* **RECORDED INFORMATION**:

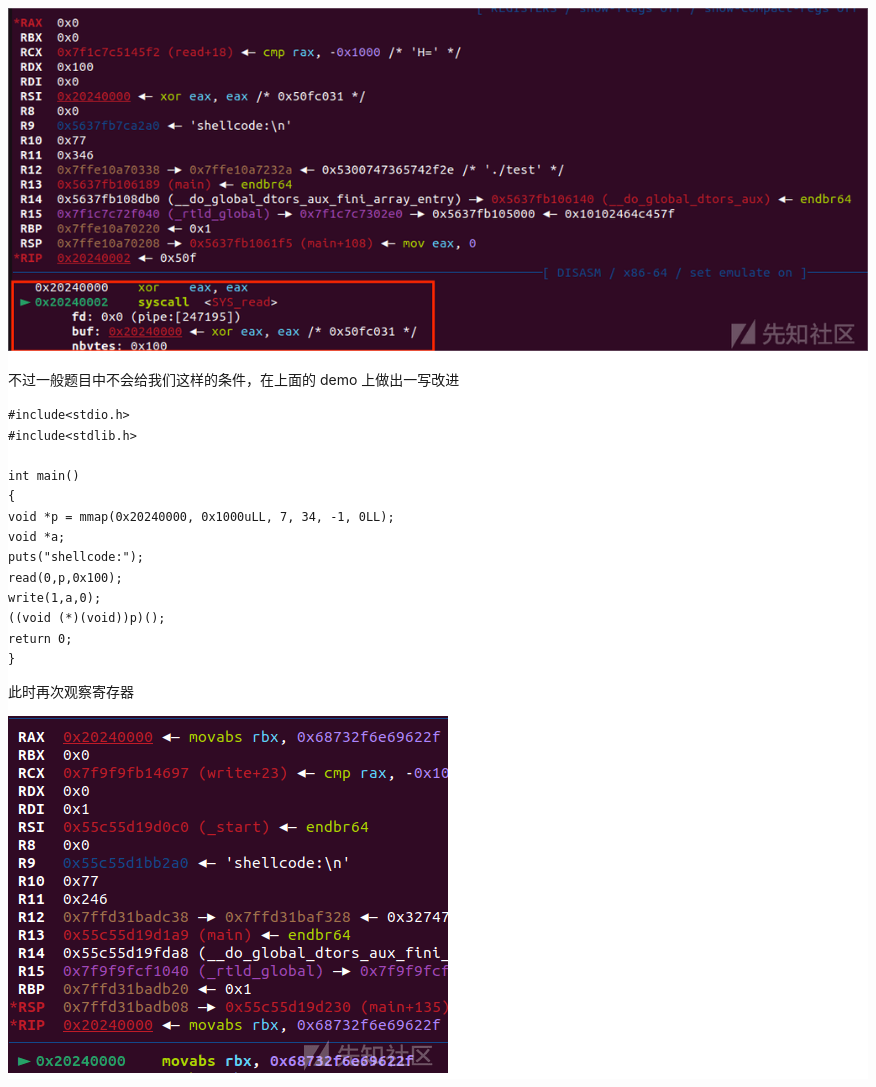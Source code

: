 [![](assets/1708940669-6f83884bca7dbe31f84adce35604b442.png)](https://xzfile.aliyuncs.com/media/upload/picture/20240223205737-1ed21c94-d24b-1.png)

不过一般题目中不会给我们这样的条件，在上面的 demo 上做出一写改进

```plain
#include<stdio.h>
#include<stdlib.h>

int main()
{
void *p = mmap(0x20240000, 0x1000uLL, 7, 34, -1, 0LL);
void *a;
puts("shellcode:");
read(0,p,0x100);
write(1,a,0);
((void (*)(void))p)();
return 0;
}
```

此时再次观察寄存器

[![](assets/1708940669-33f3926abe2d525b1c46ff0bb8fda887.png)](https://xzfile.aliyuncs.com/media/upload/picture/20240223205742-21fe4596-d24b-1.png)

* **EXERCISE DETAILS**:
Where does "aliyuncs" occur in the data? Copy each line that has it.

* **YOUR RESPONSE**:
: [![](assets/1708940669-6f83884bca7dbe31f84adce35604b442.png)](https://xzfile.aliyuncs.com/media/upload/picture/20240223205737-1ed21c94-d24b-1.png)
[![](assets/1708940669-33f3926abe2d525b1c46ff0bb8fda887.png)](https://xzfile.aliyuncs.com/media/upload/picture/20240223205742-21fe4596-d24b-1.png)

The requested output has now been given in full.